(Collected data)

···

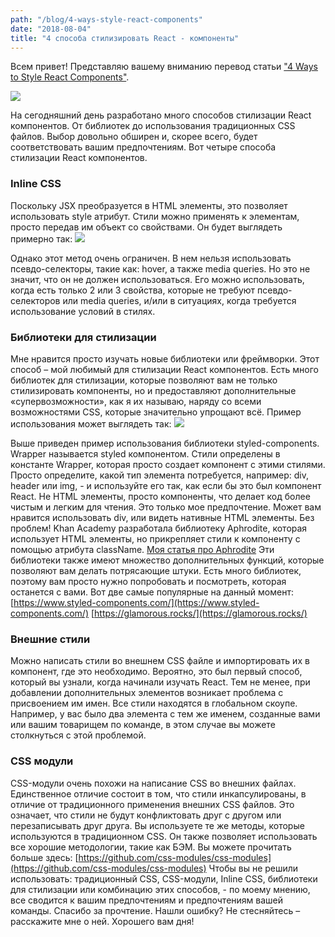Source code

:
 ```yaml
---
path: "/blog/4-ways-style-react-components"
date: "2018-08-04"
title: "4 способа стилизировать React - компоненты"
---
```



Всем привет! Представляю вашему вниманию перевод статьи ["4 Ways to Style React Components"](https://medium.com/@darrion/4-ways-to-style-react-components-707e4f1ae410). 

![](https://habrastorage.org/webt/pq/sq/gj/pqsqgjfucbcrtsrjwu_-iyxlvno.png) 

На сегодняшний день разработано много способов стилизации React компонентов. От библиотек до использования традиционных СSS файлов. Выбор довольно обширен и, скорее всего, будет соответствовать вашим предпочтениям. Вот четыре способа стилизации React компонентов.<cut>

### Inline CSS

Поскольку JSX преобразуется в HTML элементы, это позволяет использовать style атрибут. Стили можно применять к элементам, просто передав им объект со свойствами. Он будет выглядеть примерно так: ![](https://habrastorage.org/webt/2p/8x/ey/2p8xeya0a9gpvskv-xtdhbwqmvu.png) 

Однако этот метод очень ограничен. В нем нельзя использовать псевдо-селекторы, такие как: hover, а также media queries. Но это не значит, что он не должен использоваться. Его можно использовать, когда есть только 2 или 3 свойства, которые не требуют псевдо-селекторов или media queries, и/или в ситуациях, когда требуется использование условий в стилях.

### Библиотеки для стилизации

Мне нравится просто изучать новые библиотеки или фреймворки. Этот способ – мой любимый для стилизации React компонентов. Есть много библиотек для стилизации, которые позволяют вам не только стилизировать компоненты, но и предоставляют дополнительные «супервозможности», как я их называю, наряду со всеми возможностями CSS, которые значительно упрощают всё. Пример использования может выглядеть так: ![](https://habrastorage.org/webt/ko/kj/cj/kokjcjwmucdaw6fclmyfbndvuo0.png) 

Выше приведен пример использования библиотеки styled-components. Wrapper называется styled компонентом. Стили определены в константе Wrapper, которая просто создает компонент с этими стилями. Просто определите, какой тип элемента потребуется, например: div, header или img, - и используйте его так, как если бы это был компонент React. Не HTML элементы, просто компоненты, что делает код более чистым и легким для чтения. Это только мое предпочтение. Может вам нравится использовать div, или видеть нативные HTML элементы. Без проблем! Khan Academy разработала библиотеку Aphrodite, которая использует HTML элементы, но прикрепляет стили к компоненту с помощью атрибута className. [Моя статья про Aphrodite](https://medium.com/@darrion/styling-react-components-with-aphrodite-c5660fb6022) Эти библиотеки также имеют множество дополнительных функций, которые позволяют вам делать потрясающие штуки. Есть много библиотек, поэтому вам просто нужно попробовать и посмотреть, которая останется с вами. Вот две самые популярные на данный момент: [https://www.styled-components.com/](https://www.styled-components.com/) [https://glamorous.rocks/](https://glamorous.rocks/)

### Внешние стили

Можно написать стили во внешнем СSS файле и импортировать их в компонент, где это необходимо. Вероятно, это был первый способ, который вы узнали, когда начинали изучать React. Тем не менее, при добавлении дополнительных элементов возникает проблема с присвоением им имен. Все стили находятся в глобальном скоупе. Например, у вас было два элемента с тем же именем, созданные вами или вашим товарищем по команде, в этом случае вы можете столкнуться с этой проблемой.

### CSS модули

CSS-модули очень похожи на написание CSS во внешних файлах. Единственное отличие состоит в том, что стили инкапсулированы, в отличие от традиционного применения внешних СSS файлов. Это означает, что стили не будут конфликтовать друг с другом или перезаписывать друг друга. Вы используете те же методы, которые используются в традиционном СSS. Он также позволяет использовать все хорошие методологии, такие как БЭМ. Вы можете прочитать больше здесь: [https://github.com/css-modules/css-modules](https://github.com/css-modules/css-modules) Чтобы вы не решили использовать: традиционный СSS, CSS-модули, Inline CSS, библиотеки для стилизации или комбинацию этих способов, - по моему мнению, все сводится к вашим предпочтениям и предпочтениям вашей команды. Спасибо за прочтение. Нашли ошибку? Не стесняйтесь – расскажите мне о ней. Хорошего вам дня!</cut>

···

- [ACTION ITEM]: Scanning the data above, copy out every line where "способа" is found.

- [ANSWER TO THIS EXERCISE]:
title: "4 способа стилизировать React - компоненты"
На сегодняшний день разработано много способов стилизации React компонентов. От библиотек до использования традиционных СSS файлов. Выбор довольно обширен и, скорее всего, будет соответствовать вашим предпочтениям. Вот четыре способа стилизации React компонентов.<cut>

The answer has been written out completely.